Ytterby IS
- Full name: Ytterby Idrottssällskap
- Founded: 1947
- Ground: Ytterns IP Kungälv Sweden
- Coach: Robert Tartagni
- League: Division 3 Nordvästra Götaland
| Home colours | Away colours |

= Ytterby IS =

Swedish football club

Ytterby IS is a Swedish football team from Kungälv, currently playing in Division 3 Västra Götaland. The team was founded in 1947.

==Background==

Ytterby IS men's team plays in Division 3. The club was founded by Harry Karlsson in 1947. Club facilities consists of a full-size artificial turf pitch and a number of grass pitches.

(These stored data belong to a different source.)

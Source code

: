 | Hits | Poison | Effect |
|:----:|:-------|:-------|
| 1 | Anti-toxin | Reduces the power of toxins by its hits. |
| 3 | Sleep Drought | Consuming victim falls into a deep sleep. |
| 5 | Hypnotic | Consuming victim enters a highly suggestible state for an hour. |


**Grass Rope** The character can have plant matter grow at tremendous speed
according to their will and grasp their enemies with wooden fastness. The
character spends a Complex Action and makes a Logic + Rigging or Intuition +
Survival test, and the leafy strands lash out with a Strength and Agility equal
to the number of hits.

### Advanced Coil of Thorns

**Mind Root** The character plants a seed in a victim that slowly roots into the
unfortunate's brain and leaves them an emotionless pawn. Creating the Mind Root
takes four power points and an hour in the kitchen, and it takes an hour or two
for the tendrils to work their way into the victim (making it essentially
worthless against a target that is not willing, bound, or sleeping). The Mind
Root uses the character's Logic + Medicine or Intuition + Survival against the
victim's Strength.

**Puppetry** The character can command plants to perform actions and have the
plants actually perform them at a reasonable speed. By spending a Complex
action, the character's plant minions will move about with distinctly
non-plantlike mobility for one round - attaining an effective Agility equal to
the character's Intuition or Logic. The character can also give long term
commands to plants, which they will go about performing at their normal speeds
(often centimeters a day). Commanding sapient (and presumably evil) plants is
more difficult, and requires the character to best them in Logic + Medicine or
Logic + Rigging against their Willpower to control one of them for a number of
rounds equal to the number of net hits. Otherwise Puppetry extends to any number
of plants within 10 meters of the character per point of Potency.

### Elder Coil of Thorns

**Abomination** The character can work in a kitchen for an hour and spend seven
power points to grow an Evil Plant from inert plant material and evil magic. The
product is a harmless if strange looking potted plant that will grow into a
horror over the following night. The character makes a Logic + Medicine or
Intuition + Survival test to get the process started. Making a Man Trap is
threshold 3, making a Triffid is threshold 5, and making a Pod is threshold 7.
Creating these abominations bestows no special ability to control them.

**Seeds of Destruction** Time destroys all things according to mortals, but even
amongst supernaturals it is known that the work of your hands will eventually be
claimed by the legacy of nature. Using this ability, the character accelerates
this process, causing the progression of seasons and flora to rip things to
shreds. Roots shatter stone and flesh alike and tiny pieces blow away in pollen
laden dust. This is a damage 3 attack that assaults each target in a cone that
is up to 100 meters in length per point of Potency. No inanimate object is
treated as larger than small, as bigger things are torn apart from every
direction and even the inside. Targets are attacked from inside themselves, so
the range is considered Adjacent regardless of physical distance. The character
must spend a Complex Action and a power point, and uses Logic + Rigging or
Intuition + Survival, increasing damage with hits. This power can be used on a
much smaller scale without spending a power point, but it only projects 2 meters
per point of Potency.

For much of the 1990s Ytterby IS played in Division 3 Nordvästra Götaland which was then the fourth tier of Swedish football. They were finally promoted at the end of the 1999 season and spent the next 5 seasons in Division 2 Västra Götaland before being relegated at the end of the 2004 season. The club then spent another 4 seasons back in Division 3 Nordvästra Götaland but in 2008 won promotion to Division 2 Västra Götaland followed by a further promotion in 2009 to Division 1 Södra.

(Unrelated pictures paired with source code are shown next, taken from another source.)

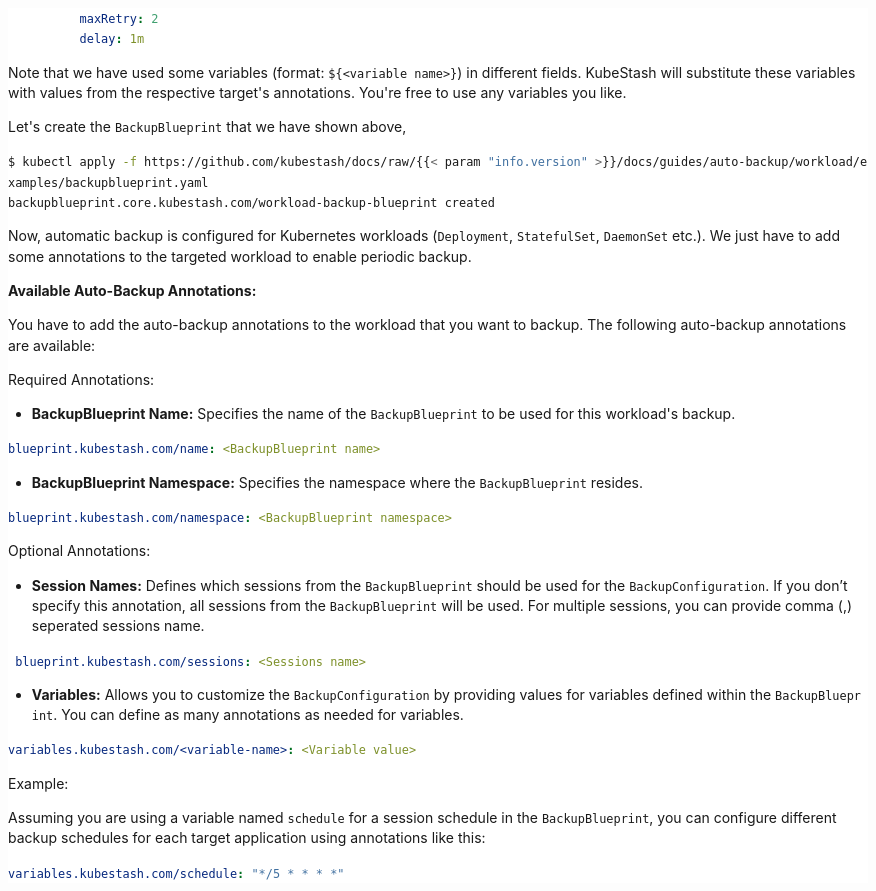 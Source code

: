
 ```yaml
          maxRetry: 2
          delay: 1m
```

Note that we have used some variables (format: `${<variable name>}`) in different fields. KubeStash will substitute these variables with values from the respective target's annotations. You're free to use any variables you like.

Let's create the `BackupBlueprint` that we have shown above,

```bash
$ kubectl apply -f https://github.com/kubestash/docs/raw/{{< param "info.version" >}}/docs/guides/auto-backup/workload/examples/backupblueprint.yaml
backupblueprint.core.kubestash.com/workload-backup-blueprint created
```

Now, automatic backup is configured for Kubernetes workloads (`Deployment`, `StatefulSet`, `DaemonSet` etc.). We just have to add some annotations to the targeted workload to enable periodic backup.

**Available Auto-Backup Annotations:**

You have to add the auto-backup annotations to the workload that you want to backup. The following auto-backup annotations are available:

Required Annotations:

- **BackupBlueprint Name:** Specifies the name of the `BackupBlueprint` to be used for this workload's backup.

```yaml
blueprint.kubestash.com/name: <BackupBlueprint name>
```

- **BackupBlueprint Namespace:** Specifies the namespace where the `BackupBlueprint` resides.

```yaml
blueprint.kubestash.com/namespace: <BackupBlueprint namespace>
```

Optional Annotations:

- **Session Names:** Defines which sessions from the `BackupBlueprint` should be used for the `BackupConfiguration`. If you don’t specify this annotation, all sessions from the `BackupBlueprint` will be used. For multiple sessions, you can provide comma (,) seperated sessions name.

```yaml
 blueprint.kubestash.com/sessions: <Sessions name>
```

- **Variables:** Allows you to customize the `BackupConfiguration` by providing values for variables defined within the `BackupBlueprint`. You can define as many annotations as needed for variables.

```yaml
variables.kubestash.com/<variable-name>: <Variable value>
```

Example:

Assuming you are using a variable named `schedule` for a session schedule in the `BackupBlueprint`, you can configure different backup schedules for each target application using annotations like this:
```yaml
variables.kubestash.com/schedule: "*/5 * * * *"
```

Ytterby IS are affiliated to the Göteborgs Fotbollförbund.

==Current squad==

| Andreas Olsson Målvakt |

|  | #2 Viktor Hallström Försvarare |

|  | #3 Kevin Carlsson Försvarare |

|  | #4 Martin Sjöberg Försvarare |

|  | #5 Adam Hurtig Mittfältare |

|  | #6 Calle Hedén Mittfältare |

|  | #7 Steffen Hjort Sörensen Forward |

|  | #8 Sebastian Strömqvist Mittfältare |

|  | #9 Mattias Thornberg Forward |

|  | #10 Marcus Andersson Försvarare |

|  | #11 Albin Granbacke Försvarare |

|  | #12 David Korneliusson Mittfältare |

|  | #13 Alex Jacobson Mittfältare |

|  | #15 Victor Andersson Mittfältare |

|  | #16 Johan Jussila Forward |

|  | #17 Oliver Hysén Försvarare |

|  | #18 Joakim Thornberg Forward |

|  | #19 Fabian Andersson Mittfältare |

|  | #20 Emil Rangaard Försvarare |

|  | #21 Tobias Sanne Mittfältare |

|  | #23 Gilbert Jochens Målvakt |

|  | #24 Malte Fridsen Mittfältare |

|  | #27 Fredrik Strand Mittfältare |

|  | Daniel Alexandersson |

|  | Felix Stengarn |

|  | Tim Stolt Hermansson |

==Season to season==

| Season | Level | Division | Section | Position | Movements |
|---|---|---|---|---|---|
| 1993 | Tier 4 | Division 3 | Nordvästra Götaland | 5th |  |
| 1994 | Tier 4 | Division 3 | Nordvästra Götaland | 6th |  |
| 1995 | Tier 4 | Division 3 | Nordvästra Götaland | 5th |  |
| 1996 | Tier 4 | Division 3 | Nordvästra Götaland | 3rd |  |
| 1997 | Tier 4 | Division 3 | Nordvästra Götaland | 8th |  |
| 1998 | Tier 4 | Division 3 | Nordvästra Götaland | 2nd |  |
| 1999 | Tier 4 | Division 3 | Nordvästra Götaland | 1st | Promoted |
| 2000 | Tier 3 | Division 2 | Västra Götaland | 4th |  |
| 2001 | Tier 3 | Division 2 | Västra Götaland | 2nd |  |
| 2002 | Tier 3 | Division 2 | Västra Götaland | 8th |  |
| 2003 | Tier 3 | Division 2 | Västra Götaland | 10th | Relegation Playoffs |
| 2004 | Tier 3 | Division 2 | Västra Götaland | 12th | Relegated |
| 2005 | Tier 4 | Division 3 | Nordvästra Götaland | 5th |  |
| 2006* | Tier 5 | Division 3 | Nordvästra Götaland | 4th |  |
| 2007 | Tier 5 | Division 3 | Nordvästra Götaland | 4th |  |
| 2008 | Tier 5 | Division 3 | Nordvästra Götaland | 1st | Promoted |
| 2009 | Tier 4 | Division 2 | Västra Götaland | 1st | Promoted |
| 2010 | Tier 3 | Division 1 | Södra | 14th | Relegated |
| 2011 | Tier 4 | Division 2 | Norra Götaland | 7th |  |
| 2012 | Tier 4 | Division 2 | Västra Götaland | 8th |  |
| 2013 | Tier 4 | Division 2 | Norra Götaland |  |  |

- League restructuring in 2006 resulted in a new division being created at Tier 3 and subsequent divisions dropping a level.